> [TASK TO CARRY OUT]: Please restate exactly what appears in the records below from the first line to the line where "- Добавление/удаление колонок" is, that line included.

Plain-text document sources
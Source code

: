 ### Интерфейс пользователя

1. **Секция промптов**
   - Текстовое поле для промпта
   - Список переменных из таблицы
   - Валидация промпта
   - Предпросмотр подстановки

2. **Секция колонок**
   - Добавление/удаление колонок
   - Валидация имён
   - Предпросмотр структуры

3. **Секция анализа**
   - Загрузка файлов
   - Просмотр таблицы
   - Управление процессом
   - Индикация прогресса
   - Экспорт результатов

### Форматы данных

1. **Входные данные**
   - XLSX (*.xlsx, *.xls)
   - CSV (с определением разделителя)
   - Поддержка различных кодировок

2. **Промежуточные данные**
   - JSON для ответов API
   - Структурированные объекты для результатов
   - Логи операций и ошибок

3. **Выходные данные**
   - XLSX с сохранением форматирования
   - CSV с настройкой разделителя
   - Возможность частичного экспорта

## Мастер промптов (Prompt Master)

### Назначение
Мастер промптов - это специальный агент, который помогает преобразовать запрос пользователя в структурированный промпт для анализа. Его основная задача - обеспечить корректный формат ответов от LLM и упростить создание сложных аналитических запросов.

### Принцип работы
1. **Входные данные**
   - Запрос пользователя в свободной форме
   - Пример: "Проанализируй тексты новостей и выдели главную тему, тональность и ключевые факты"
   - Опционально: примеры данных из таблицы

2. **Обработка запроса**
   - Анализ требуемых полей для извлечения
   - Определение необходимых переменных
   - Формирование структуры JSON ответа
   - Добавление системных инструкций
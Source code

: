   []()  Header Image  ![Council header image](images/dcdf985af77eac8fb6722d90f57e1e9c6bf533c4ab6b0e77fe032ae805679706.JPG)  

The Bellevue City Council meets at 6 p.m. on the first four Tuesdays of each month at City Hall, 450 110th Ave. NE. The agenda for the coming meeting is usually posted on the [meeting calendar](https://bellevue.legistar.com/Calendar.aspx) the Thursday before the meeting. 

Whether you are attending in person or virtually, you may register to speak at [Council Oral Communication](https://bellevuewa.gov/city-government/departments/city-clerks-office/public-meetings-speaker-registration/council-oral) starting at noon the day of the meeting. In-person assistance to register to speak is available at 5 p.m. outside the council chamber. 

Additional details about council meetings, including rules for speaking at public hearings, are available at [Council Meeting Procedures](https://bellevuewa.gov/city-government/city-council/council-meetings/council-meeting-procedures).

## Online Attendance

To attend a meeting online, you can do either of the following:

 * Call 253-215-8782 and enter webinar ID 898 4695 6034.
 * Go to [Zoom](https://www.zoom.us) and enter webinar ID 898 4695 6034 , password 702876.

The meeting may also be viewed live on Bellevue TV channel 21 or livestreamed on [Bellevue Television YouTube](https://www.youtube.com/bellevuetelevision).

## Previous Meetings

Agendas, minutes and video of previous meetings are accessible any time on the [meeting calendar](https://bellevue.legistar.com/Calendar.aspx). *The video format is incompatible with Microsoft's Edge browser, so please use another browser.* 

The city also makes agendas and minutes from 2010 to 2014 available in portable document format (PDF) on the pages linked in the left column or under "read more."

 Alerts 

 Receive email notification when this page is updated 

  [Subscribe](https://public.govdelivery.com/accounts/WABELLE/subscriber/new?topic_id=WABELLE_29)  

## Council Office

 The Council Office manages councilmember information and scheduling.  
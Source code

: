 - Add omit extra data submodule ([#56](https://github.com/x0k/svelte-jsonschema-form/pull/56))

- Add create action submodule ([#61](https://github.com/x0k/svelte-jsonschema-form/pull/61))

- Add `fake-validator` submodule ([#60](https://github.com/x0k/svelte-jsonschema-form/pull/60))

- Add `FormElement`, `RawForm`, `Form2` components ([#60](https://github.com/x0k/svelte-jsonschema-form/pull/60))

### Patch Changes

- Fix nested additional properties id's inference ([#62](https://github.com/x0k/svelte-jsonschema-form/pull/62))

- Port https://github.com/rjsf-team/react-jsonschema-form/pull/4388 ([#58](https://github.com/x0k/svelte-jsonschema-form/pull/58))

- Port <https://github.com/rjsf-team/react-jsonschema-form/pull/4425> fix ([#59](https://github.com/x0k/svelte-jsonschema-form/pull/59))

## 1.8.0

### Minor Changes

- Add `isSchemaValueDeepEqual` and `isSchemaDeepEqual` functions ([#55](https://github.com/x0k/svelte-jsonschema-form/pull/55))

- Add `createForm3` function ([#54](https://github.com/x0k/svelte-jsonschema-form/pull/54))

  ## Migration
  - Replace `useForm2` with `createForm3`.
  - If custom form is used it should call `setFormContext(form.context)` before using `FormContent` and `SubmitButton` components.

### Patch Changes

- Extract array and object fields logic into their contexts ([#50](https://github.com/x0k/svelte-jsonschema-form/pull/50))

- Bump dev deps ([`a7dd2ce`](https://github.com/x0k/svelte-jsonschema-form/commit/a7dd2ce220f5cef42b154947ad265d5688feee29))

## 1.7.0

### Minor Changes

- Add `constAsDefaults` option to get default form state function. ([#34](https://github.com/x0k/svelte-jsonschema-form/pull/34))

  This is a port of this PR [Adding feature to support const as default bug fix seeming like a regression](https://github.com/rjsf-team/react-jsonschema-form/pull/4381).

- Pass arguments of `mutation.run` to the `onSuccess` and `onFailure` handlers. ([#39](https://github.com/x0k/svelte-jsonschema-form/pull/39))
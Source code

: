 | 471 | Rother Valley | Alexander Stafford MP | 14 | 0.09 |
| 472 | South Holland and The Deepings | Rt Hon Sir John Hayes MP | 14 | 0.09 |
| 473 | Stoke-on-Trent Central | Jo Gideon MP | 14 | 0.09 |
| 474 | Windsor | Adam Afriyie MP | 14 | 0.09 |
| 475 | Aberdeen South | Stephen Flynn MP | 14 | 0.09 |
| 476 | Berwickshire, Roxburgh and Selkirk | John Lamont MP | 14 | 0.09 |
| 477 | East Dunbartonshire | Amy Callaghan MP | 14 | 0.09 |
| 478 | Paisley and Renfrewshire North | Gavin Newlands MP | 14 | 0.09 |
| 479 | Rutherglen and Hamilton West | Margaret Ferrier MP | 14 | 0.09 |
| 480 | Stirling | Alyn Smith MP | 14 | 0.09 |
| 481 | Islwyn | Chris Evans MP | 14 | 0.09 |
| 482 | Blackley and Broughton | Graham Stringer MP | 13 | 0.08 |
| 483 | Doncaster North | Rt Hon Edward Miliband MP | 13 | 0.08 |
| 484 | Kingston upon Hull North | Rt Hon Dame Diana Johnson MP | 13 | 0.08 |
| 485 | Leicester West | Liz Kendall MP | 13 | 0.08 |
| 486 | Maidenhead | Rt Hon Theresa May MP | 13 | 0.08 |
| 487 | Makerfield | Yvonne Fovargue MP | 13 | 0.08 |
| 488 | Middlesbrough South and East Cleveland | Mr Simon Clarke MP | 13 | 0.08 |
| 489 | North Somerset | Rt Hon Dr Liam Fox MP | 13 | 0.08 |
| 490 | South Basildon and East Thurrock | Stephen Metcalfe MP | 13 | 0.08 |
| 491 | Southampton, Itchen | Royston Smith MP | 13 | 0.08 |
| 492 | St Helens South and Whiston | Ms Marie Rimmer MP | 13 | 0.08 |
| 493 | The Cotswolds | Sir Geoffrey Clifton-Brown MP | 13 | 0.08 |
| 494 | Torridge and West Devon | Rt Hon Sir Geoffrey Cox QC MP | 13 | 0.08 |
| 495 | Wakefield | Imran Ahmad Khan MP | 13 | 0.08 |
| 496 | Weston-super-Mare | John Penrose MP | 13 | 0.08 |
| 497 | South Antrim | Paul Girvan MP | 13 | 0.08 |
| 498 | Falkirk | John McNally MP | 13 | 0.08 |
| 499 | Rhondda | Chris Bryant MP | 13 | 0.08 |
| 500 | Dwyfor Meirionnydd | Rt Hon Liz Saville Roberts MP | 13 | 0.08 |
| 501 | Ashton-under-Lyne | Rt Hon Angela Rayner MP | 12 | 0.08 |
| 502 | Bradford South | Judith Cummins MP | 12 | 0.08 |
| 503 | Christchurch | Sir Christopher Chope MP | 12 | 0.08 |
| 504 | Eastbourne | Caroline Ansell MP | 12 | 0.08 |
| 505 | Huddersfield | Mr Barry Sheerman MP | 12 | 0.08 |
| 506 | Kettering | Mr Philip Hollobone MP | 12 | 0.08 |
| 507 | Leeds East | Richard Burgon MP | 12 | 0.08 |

> [ANSWER TO THIS EXERCISE]:
Source code

: ### Интерфейс пользователя

1. **Секция промптов**
   - Текстовое поле для промпта
   - Список переменных из таблицы
   - Валидация промпта
   - Предпросмотр подстановки

2. **Секция колонок**
   - Добавление/удаление колонок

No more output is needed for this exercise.